▶ Exercise
For the data below, restate word for word only the lines from the line containing "- Dot ball, boundary, and wicket percentages" through the line containing "- Built with", both ends included.

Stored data

■ ■ ■

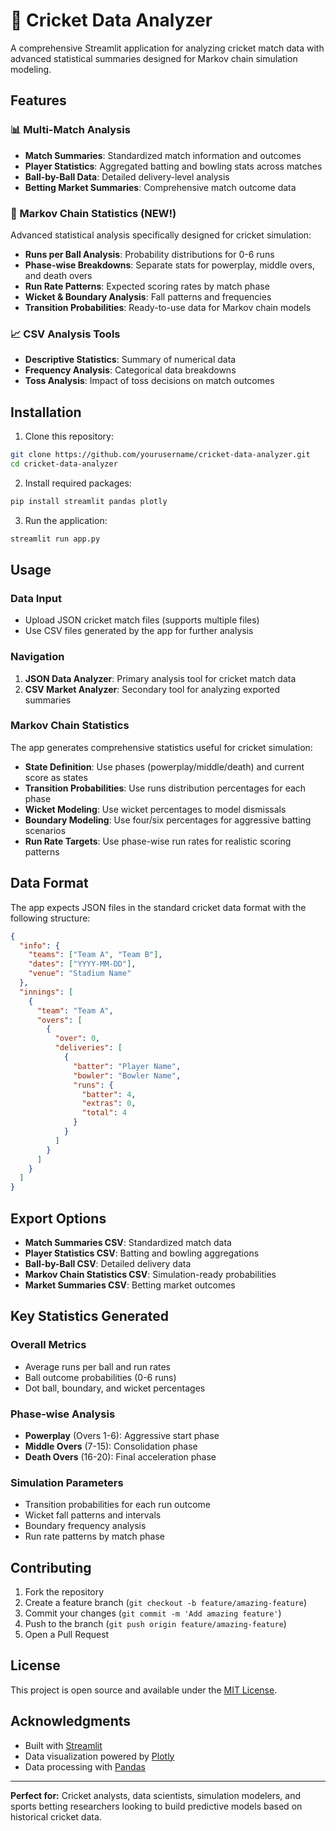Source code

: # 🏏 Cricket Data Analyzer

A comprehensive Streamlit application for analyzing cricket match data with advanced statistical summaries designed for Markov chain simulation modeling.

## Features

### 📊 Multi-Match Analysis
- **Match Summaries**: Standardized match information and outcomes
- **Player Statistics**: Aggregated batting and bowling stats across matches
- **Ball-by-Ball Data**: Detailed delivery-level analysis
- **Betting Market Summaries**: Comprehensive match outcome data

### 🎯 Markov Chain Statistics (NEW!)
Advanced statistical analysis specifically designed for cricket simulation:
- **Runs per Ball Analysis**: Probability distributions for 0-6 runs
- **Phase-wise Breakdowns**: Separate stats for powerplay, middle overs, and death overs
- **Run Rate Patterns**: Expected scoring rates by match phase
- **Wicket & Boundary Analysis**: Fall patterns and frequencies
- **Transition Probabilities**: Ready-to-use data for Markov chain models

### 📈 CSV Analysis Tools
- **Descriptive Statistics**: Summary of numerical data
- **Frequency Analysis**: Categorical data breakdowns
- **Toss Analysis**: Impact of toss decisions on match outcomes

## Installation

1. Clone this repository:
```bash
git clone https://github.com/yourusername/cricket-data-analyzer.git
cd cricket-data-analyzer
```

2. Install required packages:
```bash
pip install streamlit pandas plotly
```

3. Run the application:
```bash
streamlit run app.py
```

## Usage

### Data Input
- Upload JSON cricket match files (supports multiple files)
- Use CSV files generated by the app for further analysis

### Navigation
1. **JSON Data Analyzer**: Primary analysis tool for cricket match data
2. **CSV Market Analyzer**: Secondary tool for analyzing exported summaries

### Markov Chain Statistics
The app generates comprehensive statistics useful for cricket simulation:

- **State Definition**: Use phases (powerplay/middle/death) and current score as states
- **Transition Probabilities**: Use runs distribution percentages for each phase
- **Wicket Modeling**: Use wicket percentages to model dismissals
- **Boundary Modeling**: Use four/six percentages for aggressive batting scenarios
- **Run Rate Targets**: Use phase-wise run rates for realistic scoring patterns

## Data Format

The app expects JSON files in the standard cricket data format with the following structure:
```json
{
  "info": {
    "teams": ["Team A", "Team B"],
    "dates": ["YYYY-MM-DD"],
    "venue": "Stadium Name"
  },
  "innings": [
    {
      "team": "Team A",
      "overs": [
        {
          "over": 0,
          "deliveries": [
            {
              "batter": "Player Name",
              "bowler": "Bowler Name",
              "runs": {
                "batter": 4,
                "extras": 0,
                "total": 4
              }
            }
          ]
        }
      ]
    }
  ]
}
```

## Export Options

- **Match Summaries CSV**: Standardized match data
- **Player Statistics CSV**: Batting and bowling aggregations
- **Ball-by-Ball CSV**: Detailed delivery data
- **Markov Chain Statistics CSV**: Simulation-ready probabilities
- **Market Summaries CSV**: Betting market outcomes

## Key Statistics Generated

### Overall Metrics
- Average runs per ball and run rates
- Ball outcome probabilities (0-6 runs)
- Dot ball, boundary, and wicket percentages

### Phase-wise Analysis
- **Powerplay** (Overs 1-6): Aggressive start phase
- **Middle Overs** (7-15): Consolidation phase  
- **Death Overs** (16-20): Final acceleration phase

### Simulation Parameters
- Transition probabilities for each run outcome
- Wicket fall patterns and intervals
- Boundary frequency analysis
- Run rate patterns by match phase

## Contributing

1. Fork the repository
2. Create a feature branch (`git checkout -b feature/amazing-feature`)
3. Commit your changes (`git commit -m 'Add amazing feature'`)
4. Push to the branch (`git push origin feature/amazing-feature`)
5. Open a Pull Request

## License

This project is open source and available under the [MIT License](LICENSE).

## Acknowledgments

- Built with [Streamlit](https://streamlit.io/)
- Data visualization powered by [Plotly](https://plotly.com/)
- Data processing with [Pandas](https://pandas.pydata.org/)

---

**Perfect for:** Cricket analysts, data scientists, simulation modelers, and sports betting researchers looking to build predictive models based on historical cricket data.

■ ■ ■

▶ Answer for the task
- Dot ball, boundary, and wicket percentages

### Phase-wise Analysis
- **Powerplay** (Overs 1-6): Aggressive start phase
- **Middle Overs** (7-15): Consolidation phase  
- **Death Overs** (16-20): Final acceleration phase

### Simulation Parameters
- Transition probabilities for each run outcome
- Wicket fall patterns and intervals
- Boundary frequency analysis
- Run rate patterns by match phase

## Contributing

1. Fork the repository
2. Create a feature branch (`git checkout -b feature/amazing-feature`)
3. Commit your changes (`git commit -m 'Add amazing feature'`)
4. Push to the branch (`git push origin feature/amazing-feature`)
5. Open a Pull Request

## License

This project is open source and available under the [MIT License](LICENSE).

## Acknowledgments

- Built with [Streamlit](https://streamlit.io/)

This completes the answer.